Okay, so I have fixed the cases where the results are present, but in the external results folder. On the other hand, for some models, like voyage2-large-instruct we are missing the dev split completely on MSMARCO. How can it be the case that it is present in the old leaderboard if we don't have the scores on the dev split??

x-tabdeveloping avatar Jan 28 '25 14:01 x-tabdeveloping

I believe this is a bug, as the test split for voyage-large-2-instruct is not found in the MSMARCO results repository. The results repository checks if the specified split is present in the results dictionary with the default test, but this time it could not find dev split and used the test as fallback, because it is present in dict.

Samoed avatar Jan 28 '25 15:01 Samoed

So, in conclusion, it is a bug with the old leaderboard, and the only way to go about fixing it is for us to run MSMARCO's dev split on these models. Is this a correct assessment?

x-tabdeveloping avatar Jan 28 '25 15:01 x-tabdeveloping

Unfortunately yes

Samoed avatar Jan 28 '25 15:01 Samoed

@x-tabdeveloping I can work on the banner, except if there is something more pressing I can help with (seems like other items are in the works).

wissam-sib avatar Jan 28 '25 17:01 wissam-sib

Sure thing @wissam-sib! By all means go ahead

x-tabdeveloping avatar Jan 28 '25 20:01 x-tabdeveloping

Sure thing @wissam-sib! By all means go ahead

Cool, I've started here: https://github.com/embeddings-benchmark/mteb/pull/1908

wissam-sib avatar Jan 30 '25 09:01 wissam-sib

Looks like we're down to the last vital issue before the release!

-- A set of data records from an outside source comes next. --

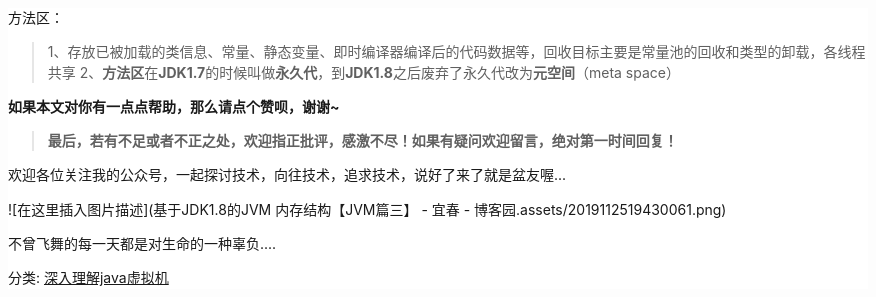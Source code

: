 方法区：

> 1、存放已被加载的类信息、常量、静态变量、即时编译器编译后的代码数据等，回收目标主要是常量池的回收和类型的卸载，各线程共享
> 2、**方法区**在**JDK1.7**的时候叫做**永久代**，到**JDK1.8**之后废弃了永久代改为**元空间**（meta space）

**如果本文对你有一点点帮助，那么请点个赞呗，谢谢~**

> **最后，若有不足或者不正之处，欢迎指正批评，感激不尽！如果有疑问欢迎留言，绝对第一时间回复！**

欢迎各位关注我的公众号，一起探讨技术，向往技术，追求技术，说好了来了就是盆友喔...

![在这里插入图片描述](基于JDK1.8的JVM 内存结构【JVM篇三】 - 宜春 - 博客园.assets/2019112519430061.png)

不曾飞舞的每一天都是对生命的一种辜负....

分类: [深入理解java虚拟机](https://www.cnblogs.com/yichunguo/category/1591562.html)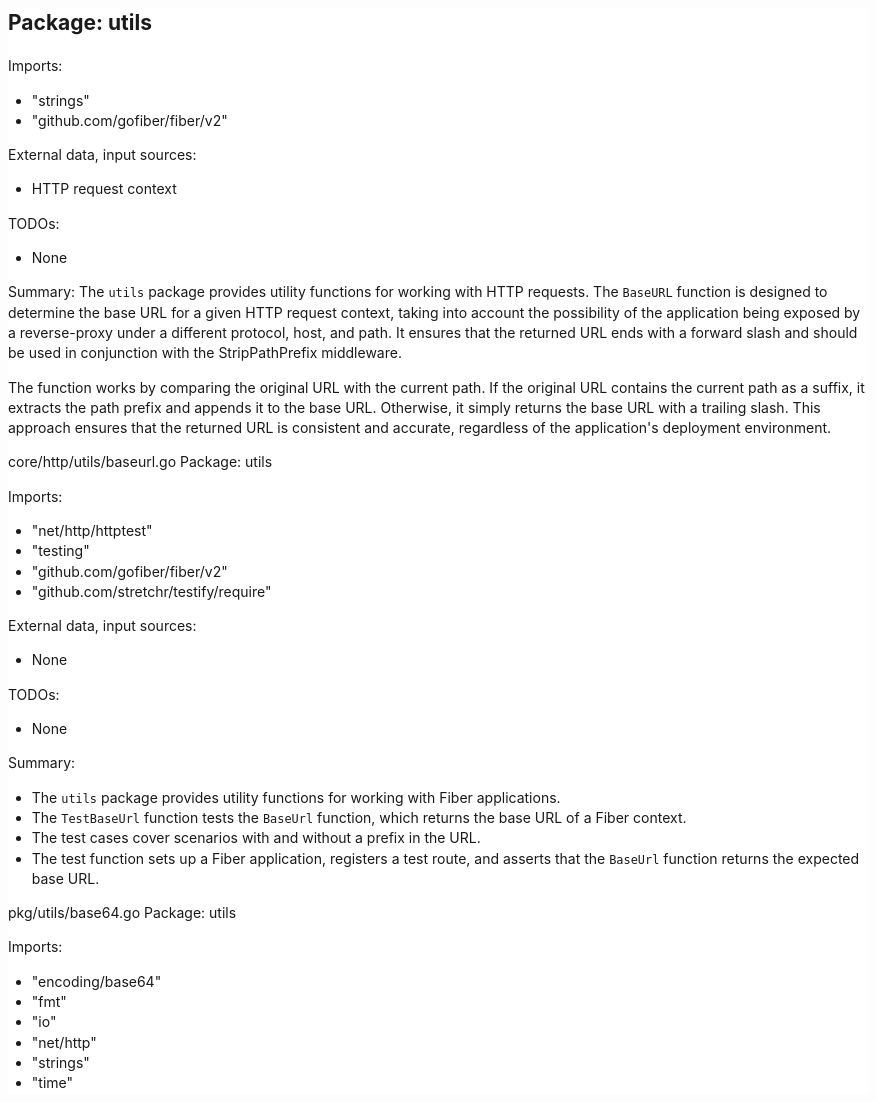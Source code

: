 ## Package: utils

Imports:
- "strings"
- "github.com/gofiber/fiber/v2"

External data, input sources:
- HTTP request context

TODOs:
- None

Summary:
The `utils` package provides utility functions for working with HTTP requests. The `BaseURL` function is designed to determine the base URL for a given HTTP request context, taking into account the possibility of the application being exposed by a reverse-proxy under a different protocol, host, and path. It ensures that the returned URL ends with a forward slash and should be used in conjunction with the StripPathPrefix middleware.

The function works by comparing the original URL with the current path. If the original URL contains the current path as a suffix, it extracts the path prefix and appends it to the base URL. Otherwise, it simply returns the base URL with a trailing slash. This approach ensures that the returned URL is consistent and accurate, regardless of the application's deployment environment.

core/http/utils/baseurl.go
Package: utils

Imports:
- "net/http/httptest"
- "testing"
- "github.com/gofiber/fiber/v2"
- "github.com/stretchr/testify/require"

External data, input sources:
- None

TODOs:
- None

Summary:
- The `utils` package provides utility functions for working with Fiber applications.
- The `TestBaseUrl` function tests the `BaseUrl` function, which returns the base URL of a Fiber context.
- The test cases cover scenarios with and without a prefix in the URL.
- The test function sets up a Fiber application, registers a test route, and asserts that the `BaseUrl` function returns the expected base URL.



pkg/utils/base64.go
Package: utils

Imports:
- "encoding/base64"
- "fmt"
- "io"
- "net/http"
- "strings"
- "time"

isaac-chung avatar Jan 31 '25 11:01 isaac-chung

@Muennighoff Can you help us out with it? Some models don't have MSMARCO results at all on the dev split, and we might need to run them.

x-tabdeveloping avatar Jan 31 '25 11:01 x-tabdeveloping

Yes will try to run them this weekend! Amazing work on everything 🚀🚀🚀

Muennighoff avatar Jan 31 '25 22:01 Muennighoff

The leaderboard is getting really close to being ready. @x-tabdeveloping and I manually reviewed each leaderboard to compare and found a few remaining issues. They are generally an issue of specification differences between the benchmarks.py and the current v1 of the leaderboard. We also have a few missing results. Some of which Niklas @Muennighoff is rerunning, but others are newer model releases (<1 month old). For these, we have reached out to the authors to let them know about the changes. For the inconsistencies, we have asked the benchmark contact (e.g., @imenelydiaker for French) to points to clarify which version is desired.

We are planning to do the release on Tuesday next week.

There are a few missing scores and inconsistencies:

  1. Russian: Some newer model releases
  2. MTEB(eng, classic): #1898
  3. French: #1919
  4. Polish: #1917

KennethEnevoldsen avatar Feb 01 '25 12:02 KennethEnevoldsen